Raphael S. Carvalho's blog

my space on the internet for random thoughts

Dissecting the ROM BIOS Shipped With QEMU for Fun

I’m currently studying OS development with MIT course 6.828 mostly for fun. I highly recommend it for everyone wanting to have a better understanding of how computer works. It will teach you how an operating system works like xv6 and you will also build your own OS. Check it out here: https://pdos.csail.mit.edu/6.828/2016/schedule.html

After you complete the first lab, you will better understand how hardware initialization is done by firmware BIOS, then how bootloader is loaded, and in turn the operating system.

Earlier IBM PCs couldn’t address more than 1MB of memory, and only the first 640k chunk was actually RAM. The 640k-1MB range was reserved for special use, like mapping devices like VGA display, 16-bit PCI devices, and BIOS ROM.

The layout is more or less as follow:

1
2
3
4
5
6
7
8
9
10
11
12
+------------------+  <- 0x00100000 (1MB)
|     BIOS ROM     |
+------------------+  <- 0x000F0000 (960KB)
|  16-bit devices, |
|  expansion ROMs  |
+------------------+  <- 0x000C0000 (768KB)
|   VGA Display    |
+------------------+  <- 0x000A0000 (640KB)
|                  |
|    Low Memory    |
|                  |
+------------------+  <- 0x00000000

It gets more complex for 32-bit physical address space. It’s also amazing how the hardware engineers left holes in the physical address space of the machine for backward compatibility.

When computer is turned on, BIOS is mapped at that 64k region reserved to it and control is transferred over to it. I want to better understand how QEMU emulates that. GDB and strace will be my friends in this journey.

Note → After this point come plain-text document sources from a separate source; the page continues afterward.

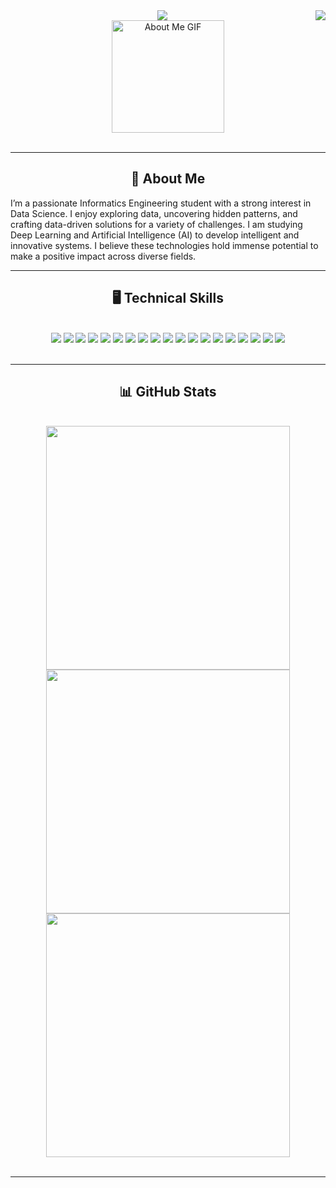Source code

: <img align="right" src="https://visitor-badge.laobi.icu/badge?page_id=MyAhez.MyAhez" />
<div align="center"> 
  <a herf="https://git.io/typing-svg">
    <img src="https://readme-typing-svg.herokuapp.com/?font=Righteous&size=35&center=true&vCenter=true&width=500&height=70&duration=4000&lines=Hi+There!+👋;+I'm+Wildan+Septian!;" />
</div>
<div align="center"> 
  <img src="https://github.com/7oSkaaa/7oSkaaa/blob/main/Images/about_me.gif?raw=true" alt="About Me GIF" width="180px">
</div>
<br/>
<hr/>
<h2 align="center"> 💫 About Me </h2>
    I’m a passionate Informatics Engineering student with a strong interest in Data Science. I enjoy exploring data, uncovering hidden patterns, and crafting data-driven solutions for a variety of challenges.
I am studying Deep Learning and Artificial Intelligence (AI) to develop intelligent and innovative systems. I believe these technologies hold immense potential to make a positive impact across diverse fields.
 <hr/>
<h2 align="center"> 🖥️ Technical Skills  </h2>
<br/>
<div align="center">
    <img src="https://img.shields.io/badge/JavaScript-323330?style=for-the-badge&logo=javascript&logoColor=F7DF1E"/>
    <img src="https://img.shields.io/badge/Python-FFD43B?style=for-the-badge&logo=python&logoColor=blue" />
    <img src="https://img.shields.io/badge/Numpy-777BB4?style=for-the-badge&logo=numpy&logoColor=white" />
    <img src="https://img.shields.io/badge/Pandas-2C2D72?style=for-the-badge&logo=pandas&logoColor=white" />
    <img src="https://img.shields.io/badge/scikit_learn-F7931E?style=for-the-badge&logo=scikit-learn&logoColor=white" />
    <img src="https://img.shields.io/badge/SciPy-654FF0?style=for-the-badge&logo=SciPy&logoColor=white" />
    <img src="https://img.shields.io/badge/PyTorch-EE4C2C?style=for-the-badge&logo=pytorch&logoColor=white"/>
    <img src="https://img.shields.io/badge/Keras-FF0000?style=for-the-badge&logo=keras&logoColor=white"/>
    <img src="https://img.shields.io/badge/TensorFlow-FF6F00?style=for-the-badge&logo=TensorFlow&logoColor=white"/>
    <img src="https://img.shields.io/badge/langchain-1C3C3C?style=for-the-badge&logo=langchain&logoColor=white"/>
    <img src="https://img.shields.io/badge/-HuggingFace-FDEE21?style=for-the-badge&logo=HuggingFace&logoColor=black"/>
    <img src="https://img.shields.io/badge/Weights_&_Biases-FFBE00?style=for-the-badge&logo=WeightsAndBiases&logoColor=white"/>
    <img src="https://img.shields.io/badge/Streamlit-FF4B4B?style=for-the-badge&logo=Streamlit&logoColor=white" />
    <img src="https://img.shields.io/badge/VSCode-0078D4?style=for-the-badge&logo=visual%20studio%20code&logoColor=white"/>
    <img src="https://img.shields.io/badge/Colab-F9AB00?style=for-the-badge&logo=googlecolab&color=525252"/>
    <img src="https://img.shields.io/badge/MySQL-005C84?style=for-the-badge&logo=mysql&logoColor=white"/>
    <img src="https://img.shields.io/badge/conda-342B029.svg?&style=for-the-badge&logo=anaconda&logoColor=white"/>
    <img src="https://img.shields.io/badge/Docker-2CA5E0?style=for-the-badge&logo=docker&logoColor=white"/>
    <img src="https://img.shields.io/badge/json-5E5C5C?style=for-the-badge&logo=json&logoColor=white"/>
</div>
<br/>
<hr/>
<h2 align="center"> 📊 GitHub Stats </h2>
<br>
<div align=center>
  <img width=390 src="https://github-readme-stats.vercel.app/api?username=MyAhez&show_icons=true&theme=react"/>
  <img width=390 src="https://github-readme-streak-stats.herokuapp.com/?user=MyAhez&theme=react&hide_border=false" />
  <img width=390 align="center" src="https://github-readme-stats.vercel.app/api/top-langs/?username=MyAhez&layout=compact&theme=react"/>
</div>
<br/>
<hr/>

The former will be used to step through BIOS instructions, and the latter to see what QEMU is doing internally, like memory maps and files opened.

Using strace first

one of the most interesting things in strace output is the following:

1
2
3
4
5
6
access("/usr/share/qemu/bios-256k.bin", R_OK) = 0
open("/usr/share/qemu/bios-256k.bin", O_RDONLY) = 13
lseek(13, 0, SEEK_END)                  = 262144
lseek(13, 0, SEEK_SET)                  = 0
read(13, "\0\0\0\0\0\0\0\0\0\0\0\0\0\0\0\0\0\0\0\0\0\0\0\0\0\0\0\0\0\0\0\0"..., 262144) = 262144
close(13)                               = 0

It’s very interesting that file storing BIOS is 256k in size, even though area reserved for it is 64k. I suppose that only some part of it is actually mapped. There are also some interesting files such as /usr/share/qemu/kvmvapic.bin and /usr/share/qemu/vgabios-stdvga.bin which are opened and read. They all will be used to emulate the layout figure shown above.

QEMU also reports the following through ‘info roms’:

1
2
3
4
5
fw=genroms/kvmvapic.bin size=0x002400 name="kvmvapic.bin"
addr=00000000fffc0000 size=0x040000 mem=rom name="bios-256k.bin"
/rom@etc/acpi/tables size=0x200000 name="etc/acpi/tables"
/rom@etc/table-loader size=0x001000 name="etc/table-loader"
/rom@etc/acpi/rsdp size=0x000024 name="etc/acpi/rsdp"

Actual dissection of BIOS using GDB

GDB can remotely connect to QEMU instance which waits for it, and that’s what I do here. Let’s get started…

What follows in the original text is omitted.